*The task*: Keep only the lines of the material below that contain the word "devices". Copy those lines.

[[ Exercise input open ]]

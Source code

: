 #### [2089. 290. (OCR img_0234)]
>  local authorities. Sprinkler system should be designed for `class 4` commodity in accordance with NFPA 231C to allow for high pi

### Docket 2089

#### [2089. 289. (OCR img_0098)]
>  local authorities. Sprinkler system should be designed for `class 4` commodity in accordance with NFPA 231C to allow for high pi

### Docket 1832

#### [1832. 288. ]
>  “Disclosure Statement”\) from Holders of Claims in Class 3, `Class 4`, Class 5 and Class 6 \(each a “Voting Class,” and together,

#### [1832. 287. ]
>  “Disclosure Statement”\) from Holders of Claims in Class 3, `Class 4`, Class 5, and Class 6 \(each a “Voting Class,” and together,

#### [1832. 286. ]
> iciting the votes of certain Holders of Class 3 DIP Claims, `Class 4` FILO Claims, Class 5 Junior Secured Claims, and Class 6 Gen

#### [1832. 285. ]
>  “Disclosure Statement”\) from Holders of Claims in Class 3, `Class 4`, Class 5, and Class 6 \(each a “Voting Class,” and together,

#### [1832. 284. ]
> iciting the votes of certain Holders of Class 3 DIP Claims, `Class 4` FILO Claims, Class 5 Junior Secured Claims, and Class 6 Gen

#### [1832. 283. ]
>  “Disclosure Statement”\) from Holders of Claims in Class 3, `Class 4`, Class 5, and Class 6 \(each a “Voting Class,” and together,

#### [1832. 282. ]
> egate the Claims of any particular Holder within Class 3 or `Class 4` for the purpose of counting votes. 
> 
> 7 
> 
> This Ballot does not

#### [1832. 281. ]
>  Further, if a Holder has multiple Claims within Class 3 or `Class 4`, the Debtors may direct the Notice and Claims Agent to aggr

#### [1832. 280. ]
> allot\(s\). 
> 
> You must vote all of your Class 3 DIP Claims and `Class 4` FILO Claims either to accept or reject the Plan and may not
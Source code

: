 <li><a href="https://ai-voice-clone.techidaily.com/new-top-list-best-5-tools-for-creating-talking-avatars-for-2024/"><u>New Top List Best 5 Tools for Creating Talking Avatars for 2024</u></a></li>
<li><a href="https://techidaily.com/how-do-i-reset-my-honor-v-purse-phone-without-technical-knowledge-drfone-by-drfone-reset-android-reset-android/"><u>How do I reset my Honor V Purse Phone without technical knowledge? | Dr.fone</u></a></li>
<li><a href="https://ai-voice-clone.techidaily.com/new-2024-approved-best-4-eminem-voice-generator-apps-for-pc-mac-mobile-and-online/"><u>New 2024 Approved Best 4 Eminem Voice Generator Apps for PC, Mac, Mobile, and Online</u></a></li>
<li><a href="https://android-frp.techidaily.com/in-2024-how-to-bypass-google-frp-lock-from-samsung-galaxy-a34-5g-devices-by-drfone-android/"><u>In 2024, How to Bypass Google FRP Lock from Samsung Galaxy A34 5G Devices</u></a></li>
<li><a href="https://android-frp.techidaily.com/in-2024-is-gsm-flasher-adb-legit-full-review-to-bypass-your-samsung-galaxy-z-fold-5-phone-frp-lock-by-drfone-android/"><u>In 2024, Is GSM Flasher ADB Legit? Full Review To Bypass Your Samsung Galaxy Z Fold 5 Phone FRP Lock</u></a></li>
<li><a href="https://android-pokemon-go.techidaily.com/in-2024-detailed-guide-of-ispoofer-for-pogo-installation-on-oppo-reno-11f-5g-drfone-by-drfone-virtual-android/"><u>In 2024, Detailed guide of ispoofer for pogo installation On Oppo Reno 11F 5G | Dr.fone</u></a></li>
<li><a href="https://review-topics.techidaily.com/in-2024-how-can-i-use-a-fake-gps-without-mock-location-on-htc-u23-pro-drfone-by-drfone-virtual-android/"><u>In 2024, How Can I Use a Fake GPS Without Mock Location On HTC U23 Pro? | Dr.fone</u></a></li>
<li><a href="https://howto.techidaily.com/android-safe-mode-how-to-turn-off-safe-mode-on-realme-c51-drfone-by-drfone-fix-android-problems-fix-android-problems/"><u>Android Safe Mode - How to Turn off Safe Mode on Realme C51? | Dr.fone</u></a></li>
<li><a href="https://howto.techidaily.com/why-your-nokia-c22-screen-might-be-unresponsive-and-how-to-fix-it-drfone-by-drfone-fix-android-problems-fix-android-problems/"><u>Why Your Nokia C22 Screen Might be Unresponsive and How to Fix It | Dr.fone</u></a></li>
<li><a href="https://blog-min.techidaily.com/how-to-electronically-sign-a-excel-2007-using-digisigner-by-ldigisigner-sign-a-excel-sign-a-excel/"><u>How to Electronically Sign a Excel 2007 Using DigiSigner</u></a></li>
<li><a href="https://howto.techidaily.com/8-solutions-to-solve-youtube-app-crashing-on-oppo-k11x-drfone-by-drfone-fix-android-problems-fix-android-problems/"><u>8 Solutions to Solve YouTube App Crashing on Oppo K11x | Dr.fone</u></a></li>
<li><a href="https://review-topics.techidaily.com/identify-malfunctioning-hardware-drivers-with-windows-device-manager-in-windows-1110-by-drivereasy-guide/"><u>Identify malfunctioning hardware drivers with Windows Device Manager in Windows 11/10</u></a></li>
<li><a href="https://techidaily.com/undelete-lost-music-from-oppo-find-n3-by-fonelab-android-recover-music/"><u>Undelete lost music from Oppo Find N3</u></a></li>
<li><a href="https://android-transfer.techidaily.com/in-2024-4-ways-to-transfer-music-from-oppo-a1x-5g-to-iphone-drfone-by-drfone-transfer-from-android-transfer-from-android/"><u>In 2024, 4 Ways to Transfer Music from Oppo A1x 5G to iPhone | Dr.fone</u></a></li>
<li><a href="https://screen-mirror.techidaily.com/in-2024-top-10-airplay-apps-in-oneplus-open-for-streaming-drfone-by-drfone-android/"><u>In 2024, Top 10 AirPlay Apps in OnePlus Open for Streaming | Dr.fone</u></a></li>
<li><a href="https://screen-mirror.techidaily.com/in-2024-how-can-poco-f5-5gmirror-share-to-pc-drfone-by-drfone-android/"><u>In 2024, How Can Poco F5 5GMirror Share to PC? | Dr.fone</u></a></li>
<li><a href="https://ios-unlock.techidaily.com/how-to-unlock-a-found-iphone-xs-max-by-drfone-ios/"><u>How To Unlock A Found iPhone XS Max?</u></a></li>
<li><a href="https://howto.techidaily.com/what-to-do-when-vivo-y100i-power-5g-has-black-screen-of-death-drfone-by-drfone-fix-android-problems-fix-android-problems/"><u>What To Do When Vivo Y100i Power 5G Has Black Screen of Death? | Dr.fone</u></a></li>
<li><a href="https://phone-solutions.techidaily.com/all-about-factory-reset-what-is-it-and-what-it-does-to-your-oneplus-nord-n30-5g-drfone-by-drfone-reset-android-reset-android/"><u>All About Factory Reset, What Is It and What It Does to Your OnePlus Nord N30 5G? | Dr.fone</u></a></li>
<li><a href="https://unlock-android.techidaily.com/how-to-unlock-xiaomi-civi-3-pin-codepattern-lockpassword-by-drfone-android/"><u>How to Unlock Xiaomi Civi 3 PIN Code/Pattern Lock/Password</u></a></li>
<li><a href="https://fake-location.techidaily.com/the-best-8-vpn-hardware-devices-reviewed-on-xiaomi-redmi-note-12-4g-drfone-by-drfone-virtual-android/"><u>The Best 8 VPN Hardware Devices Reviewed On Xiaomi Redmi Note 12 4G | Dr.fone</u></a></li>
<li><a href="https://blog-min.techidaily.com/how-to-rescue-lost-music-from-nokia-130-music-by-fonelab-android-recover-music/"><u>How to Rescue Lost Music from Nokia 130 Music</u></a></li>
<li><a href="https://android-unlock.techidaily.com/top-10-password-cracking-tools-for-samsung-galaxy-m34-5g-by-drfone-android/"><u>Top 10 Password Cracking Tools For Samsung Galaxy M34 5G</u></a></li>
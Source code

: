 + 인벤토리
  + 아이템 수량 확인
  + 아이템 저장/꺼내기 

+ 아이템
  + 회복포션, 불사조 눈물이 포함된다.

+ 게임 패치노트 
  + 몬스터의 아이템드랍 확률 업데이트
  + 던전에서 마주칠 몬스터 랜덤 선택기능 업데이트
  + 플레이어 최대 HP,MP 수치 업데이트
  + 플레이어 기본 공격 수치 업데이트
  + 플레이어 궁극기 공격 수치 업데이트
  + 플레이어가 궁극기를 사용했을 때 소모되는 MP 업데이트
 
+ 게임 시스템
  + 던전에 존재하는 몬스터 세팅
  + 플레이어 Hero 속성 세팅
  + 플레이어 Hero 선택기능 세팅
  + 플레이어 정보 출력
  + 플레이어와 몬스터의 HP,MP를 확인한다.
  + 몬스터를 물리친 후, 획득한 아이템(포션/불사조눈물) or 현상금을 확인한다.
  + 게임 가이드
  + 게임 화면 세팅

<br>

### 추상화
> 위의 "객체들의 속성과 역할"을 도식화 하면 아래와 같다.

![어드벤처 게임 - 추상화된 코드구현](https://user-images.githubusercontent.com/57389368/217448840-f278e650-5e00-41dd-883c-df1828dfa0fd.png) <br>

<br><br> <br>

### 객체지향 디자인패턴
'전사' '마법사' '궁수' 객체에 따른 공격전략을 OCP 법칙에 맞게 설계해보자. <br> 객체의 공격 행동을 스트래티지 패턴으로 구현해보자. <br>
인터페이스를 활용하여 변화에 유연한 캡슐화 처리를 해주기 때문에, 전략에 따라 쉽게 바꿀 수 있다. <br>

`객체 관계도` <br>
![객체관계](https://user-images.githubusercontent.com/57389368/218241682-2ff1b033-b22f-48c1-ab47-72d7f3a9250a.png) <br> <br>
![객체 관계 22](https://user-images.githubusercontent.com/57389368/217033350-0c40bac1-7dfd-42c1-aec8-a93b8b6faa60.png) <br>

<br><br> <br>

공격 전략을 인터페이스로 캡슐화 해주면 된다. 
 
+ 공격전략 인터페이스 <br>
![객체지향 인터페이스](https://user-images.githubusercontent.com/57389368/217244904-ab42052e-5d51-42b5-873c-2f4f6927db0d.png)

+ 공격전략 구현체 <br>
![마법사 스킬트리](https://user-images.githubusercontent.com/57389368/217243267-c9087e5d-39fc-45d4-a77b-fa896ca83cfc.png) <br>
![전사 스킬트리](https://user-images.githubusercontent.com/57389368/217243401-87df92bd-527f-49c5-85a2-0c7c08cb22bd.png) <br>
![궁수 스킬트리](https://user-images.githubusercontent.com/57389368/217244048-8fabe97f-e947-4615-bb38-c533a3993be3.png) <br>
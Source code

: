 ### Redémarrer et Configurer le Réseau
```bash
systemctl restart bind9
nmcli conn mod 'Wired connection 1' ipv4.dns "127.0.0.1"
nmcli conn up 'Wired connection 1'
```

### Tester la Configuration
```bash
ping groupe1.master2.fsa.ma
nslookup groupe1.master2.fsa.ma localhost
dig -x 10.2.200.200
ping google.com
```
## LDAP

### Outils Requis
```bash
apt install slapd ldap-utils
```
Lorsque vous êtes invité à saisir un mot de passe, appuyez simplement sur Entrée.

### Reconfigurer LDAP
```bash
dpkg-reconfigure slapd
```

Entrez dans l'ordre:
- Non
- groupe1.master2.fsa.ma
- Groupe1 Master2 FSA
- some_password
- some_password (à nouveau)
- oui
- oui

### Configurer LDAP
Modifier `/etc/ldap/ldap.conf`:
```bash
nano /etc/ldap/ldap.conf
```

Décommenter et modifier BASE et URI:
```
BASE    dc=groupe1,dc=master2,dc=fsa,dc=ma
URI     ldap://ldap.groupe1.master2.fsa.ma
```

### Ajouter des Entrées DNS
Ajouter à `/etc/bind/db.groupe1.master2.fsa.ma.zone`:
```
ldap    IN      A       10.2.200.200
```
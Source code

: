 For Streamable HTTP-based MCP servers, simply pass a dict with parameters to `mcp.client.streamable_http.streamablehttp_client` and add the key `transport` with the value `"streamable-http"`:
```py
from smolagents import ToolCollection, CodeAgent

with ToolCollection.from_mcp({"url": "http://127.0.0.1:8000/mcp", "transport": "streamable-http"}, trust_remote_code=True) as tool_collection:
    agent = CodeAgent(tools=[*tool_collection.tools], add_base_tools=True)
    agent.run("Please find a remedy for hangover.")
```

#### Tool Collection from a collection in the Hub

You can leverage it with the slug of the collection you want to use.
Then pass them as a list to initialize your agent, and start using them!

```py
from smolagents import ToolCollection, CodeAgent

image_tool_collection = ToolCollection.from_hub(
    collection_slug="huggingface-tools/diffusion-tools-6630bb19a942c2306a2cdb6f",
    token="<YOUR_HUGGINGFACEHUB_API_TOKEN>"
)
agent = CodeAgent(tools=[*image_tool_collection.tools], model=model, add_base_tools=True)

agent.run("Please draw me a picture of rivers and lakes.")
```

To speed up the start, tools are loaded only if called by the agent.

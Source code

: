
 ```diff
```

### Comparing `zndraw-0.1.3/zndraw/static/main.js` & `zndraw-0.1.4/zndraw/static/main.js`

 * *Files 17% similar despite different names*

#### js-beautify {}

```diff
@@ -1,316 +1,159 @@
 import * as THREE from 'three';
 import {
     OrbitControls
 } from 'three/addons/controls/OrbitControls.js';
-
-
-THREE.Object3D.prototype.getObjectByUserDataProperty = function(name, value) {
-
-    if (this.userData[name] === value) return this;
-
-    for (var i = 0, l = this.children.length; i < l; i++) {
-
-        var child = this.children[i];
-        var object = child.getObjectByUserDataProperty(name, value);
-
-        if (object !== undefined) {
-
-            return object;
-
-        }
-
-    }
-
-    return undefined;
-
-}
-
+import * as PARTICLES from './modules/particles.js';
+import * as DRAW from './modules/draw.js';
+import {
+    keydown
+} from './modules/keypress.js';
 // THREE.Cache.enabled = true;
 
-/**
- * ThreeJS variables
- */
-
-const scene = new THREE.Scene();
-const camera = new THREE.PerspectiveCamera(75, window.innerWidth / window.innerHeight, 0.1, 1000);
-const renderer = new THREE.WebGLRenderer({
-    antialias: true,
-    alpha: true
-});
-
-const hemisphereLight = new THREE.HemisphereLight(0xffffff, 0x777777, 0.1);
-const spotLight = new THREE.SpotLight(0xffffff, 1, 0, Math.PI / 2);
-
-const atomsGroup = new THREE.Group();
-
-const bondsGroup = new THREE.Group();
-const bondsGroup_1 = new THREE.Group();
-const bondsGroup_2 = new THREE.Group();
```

[[ Exercise input closed ]]

*Answer section*:
<li><a href="https://android-frp.techidaily.com/in-2024-how-to-bypass-google-frp-lock-from-samsung-galaxy-a34-5g-devices-by-drfone-android/"><u>In 2024, How to Bypass Google FRP Lock from Samsung Galaxy A34 5G Devices</u></a></li>
<li><a href="https://fake-location.techidaily.com/the-best-8-vpn-hardware-devices-reviewed-on-xiaomi-redmi-note-12-4g-drfone-by-drfone-virtual-android/"><u>The Best 8 VPN Hardware Devices Reviewed On Xiaomi Redmi Note 12 4G | Dr.fone</u></a></li>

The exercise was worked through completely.